EXERCISE BRIEF:
Only the lines that hold "door" should be in the answer, each copied from the data below.

Records from a dataset
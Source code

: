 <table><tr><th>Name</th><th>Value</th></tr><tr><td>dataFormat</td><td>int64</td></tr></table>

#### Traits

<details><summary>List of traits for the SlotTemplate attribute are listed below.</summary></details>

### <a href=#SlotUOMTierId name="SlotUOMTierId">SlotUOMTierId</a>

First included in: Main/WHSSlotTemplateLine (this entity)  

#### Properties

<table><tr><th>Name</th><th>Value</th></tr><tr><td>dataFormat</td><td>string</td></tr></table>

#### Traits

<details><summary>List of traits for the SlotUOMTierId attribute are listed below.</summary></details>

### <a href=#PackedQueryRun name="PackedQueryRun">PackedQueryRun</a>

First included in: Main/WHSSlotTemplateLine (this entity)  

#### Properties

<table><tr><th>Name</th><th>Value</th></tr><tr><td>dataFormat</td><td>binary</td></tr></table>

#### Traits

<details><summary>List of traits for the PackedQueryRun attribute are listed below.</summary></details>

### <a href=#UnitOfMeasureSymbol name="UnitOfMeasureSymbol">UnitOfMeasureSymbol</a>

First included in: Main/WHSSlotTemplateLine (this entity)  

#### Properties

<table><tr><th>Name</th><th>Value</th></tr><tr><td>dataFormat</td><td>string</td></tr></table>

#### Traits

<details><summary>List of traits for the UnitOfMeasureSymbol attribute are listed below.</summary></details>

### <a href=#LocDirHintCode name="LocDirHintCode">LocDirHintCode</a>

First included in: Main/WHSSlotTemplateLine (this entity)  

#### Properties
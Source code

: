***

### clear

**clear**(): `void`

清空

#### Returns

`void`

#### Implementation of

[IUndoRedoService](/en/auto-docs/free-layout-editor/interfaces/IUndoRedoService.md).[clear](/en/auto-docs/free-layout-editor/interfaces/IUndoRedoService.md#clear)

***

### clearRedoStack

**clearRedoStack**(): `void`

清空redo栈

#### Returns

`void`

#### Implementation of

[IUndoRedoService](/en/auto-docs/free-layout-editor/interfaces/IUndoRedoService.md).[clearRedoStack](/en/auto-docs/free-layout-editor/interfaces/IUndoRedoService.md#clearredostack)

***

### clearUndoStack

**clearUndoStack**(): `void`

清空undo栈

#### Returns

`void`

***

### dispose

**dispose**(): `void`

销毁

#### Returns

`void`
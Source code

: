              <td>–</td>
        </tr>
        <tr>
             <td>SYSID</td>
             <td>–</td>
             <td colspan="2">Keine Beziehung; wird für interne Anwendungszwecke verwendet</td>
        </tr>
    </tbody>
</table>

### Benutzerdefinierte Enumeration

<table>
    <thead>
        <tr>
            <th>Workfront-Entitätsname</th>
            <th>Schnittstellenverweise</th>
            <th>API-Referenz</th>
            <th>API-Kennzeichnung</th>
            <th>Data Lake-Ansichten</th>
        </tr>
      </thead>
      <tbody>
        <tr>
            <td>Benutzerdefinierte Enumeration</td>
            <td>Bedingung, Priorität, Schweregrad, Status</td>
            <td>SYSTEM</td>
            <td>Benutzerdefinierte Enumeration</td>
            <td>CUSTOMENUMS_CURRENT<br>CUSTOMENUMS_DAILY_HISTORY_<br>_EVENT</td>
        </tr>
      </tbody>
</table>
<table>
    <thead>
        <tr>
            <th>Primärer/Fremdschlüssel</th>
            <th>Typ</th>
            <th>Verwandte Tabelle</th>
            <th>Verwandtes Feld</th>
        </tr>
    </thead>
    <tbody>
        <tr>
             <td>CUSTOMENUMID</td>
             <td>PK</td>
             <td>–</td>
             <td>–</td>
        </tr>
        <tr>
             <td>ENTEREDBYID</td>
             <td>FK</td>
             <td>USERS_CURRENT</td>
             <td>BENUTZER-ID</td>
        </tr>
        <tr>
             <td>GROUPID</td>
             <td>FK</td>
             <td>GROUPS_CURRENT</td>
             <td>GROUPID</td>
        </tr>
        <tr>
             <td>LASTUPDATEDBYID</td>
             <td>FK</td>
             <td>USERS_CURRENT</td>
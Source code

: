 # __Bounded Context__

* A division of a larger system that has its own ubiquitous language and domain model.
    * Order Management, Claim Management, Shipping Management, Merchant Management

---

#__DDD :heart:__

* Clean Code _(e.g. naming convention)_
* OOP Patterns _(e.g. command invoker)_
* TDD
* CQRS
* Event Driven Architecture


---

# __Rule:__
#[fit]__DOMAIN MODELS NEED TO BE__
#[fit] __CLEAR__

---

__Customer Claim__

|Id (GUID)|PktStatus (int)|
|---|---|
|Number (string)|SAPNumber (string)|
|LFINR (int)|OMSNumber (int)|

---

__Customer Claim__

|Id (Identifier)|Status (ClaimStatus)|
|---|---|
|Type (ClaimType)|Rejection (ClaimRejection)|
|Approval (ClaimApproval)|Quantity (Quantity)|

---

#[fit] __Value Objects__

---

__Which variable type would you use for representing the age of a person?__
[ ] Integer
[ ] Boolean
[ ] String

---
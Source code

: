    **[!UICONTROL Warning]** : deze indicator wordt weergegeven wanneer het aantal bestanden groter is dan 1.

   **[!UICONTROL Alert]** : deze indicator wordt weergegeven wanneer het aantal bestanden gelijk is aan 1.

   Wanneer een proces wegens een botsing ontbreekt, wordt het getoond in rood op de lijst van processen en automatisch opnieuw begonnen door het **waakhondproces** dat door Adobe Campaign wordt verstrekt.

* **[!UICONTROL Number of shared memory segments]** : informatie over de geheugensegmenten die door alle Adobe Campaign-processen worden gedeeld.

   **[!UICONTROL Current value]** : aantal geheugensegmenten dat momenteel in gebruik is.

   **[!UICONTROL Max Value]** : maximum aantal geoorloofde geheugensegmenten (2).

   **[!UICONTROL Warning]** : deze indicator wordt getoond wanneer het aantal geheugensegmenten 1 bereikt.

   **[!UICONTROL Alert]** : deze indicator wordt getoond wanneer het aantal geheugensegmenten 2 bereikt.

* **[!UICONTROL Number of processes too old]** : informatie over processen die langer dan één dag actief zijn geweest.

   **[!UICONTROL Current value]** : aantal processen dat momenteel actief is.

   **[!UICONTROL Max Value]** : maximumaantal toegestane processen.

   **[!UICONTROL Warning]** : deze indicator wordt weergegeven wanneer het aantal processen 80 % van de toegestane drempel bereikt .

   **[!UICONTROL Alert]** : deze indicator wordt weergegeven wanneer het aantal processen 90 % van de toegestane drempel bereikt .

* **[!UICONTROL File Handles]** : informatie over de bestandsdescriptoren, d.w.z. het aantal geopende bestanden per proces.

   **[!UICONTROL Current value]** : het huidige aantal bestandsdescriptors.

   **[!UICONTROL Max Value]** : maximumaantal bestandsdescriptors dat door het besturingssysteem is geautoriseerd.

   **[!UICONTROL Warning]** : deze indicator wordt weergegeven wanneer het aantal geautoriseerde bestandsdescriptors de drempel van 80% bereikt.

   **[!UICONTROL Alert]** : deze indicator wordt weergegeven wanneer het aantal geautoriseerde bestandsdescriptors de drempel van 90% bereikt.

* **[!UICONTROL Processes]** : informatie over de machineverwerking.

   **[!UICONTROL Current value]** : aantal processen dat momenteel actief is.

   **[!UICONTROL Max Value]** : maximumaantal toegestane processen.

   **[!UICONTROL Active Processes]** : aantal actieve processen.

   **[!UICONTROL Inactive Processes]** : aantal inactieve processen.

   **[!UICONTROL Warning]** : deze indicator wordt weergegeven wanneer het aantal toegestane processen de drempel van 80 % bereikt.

YOUR RESPONSE:
   Wanneer een proces wegens een botsing ontbreekt, wordt het getoond in rood op de lijst van processen en automatisch opnieuw begonnen door het **waakhondproces** dat door Adobe Campaign wordt verstrekt.
* **[!UICONTROL Number of shared memory segments]** : informatie over de geheugensegmenten die door alle Adobe Campaign-processen worden gedeeld.
   **[!UICONTROL Max Value]** : maximumaantal bestandsdescriptors dat door het besturingssysteem is geautoriseerd.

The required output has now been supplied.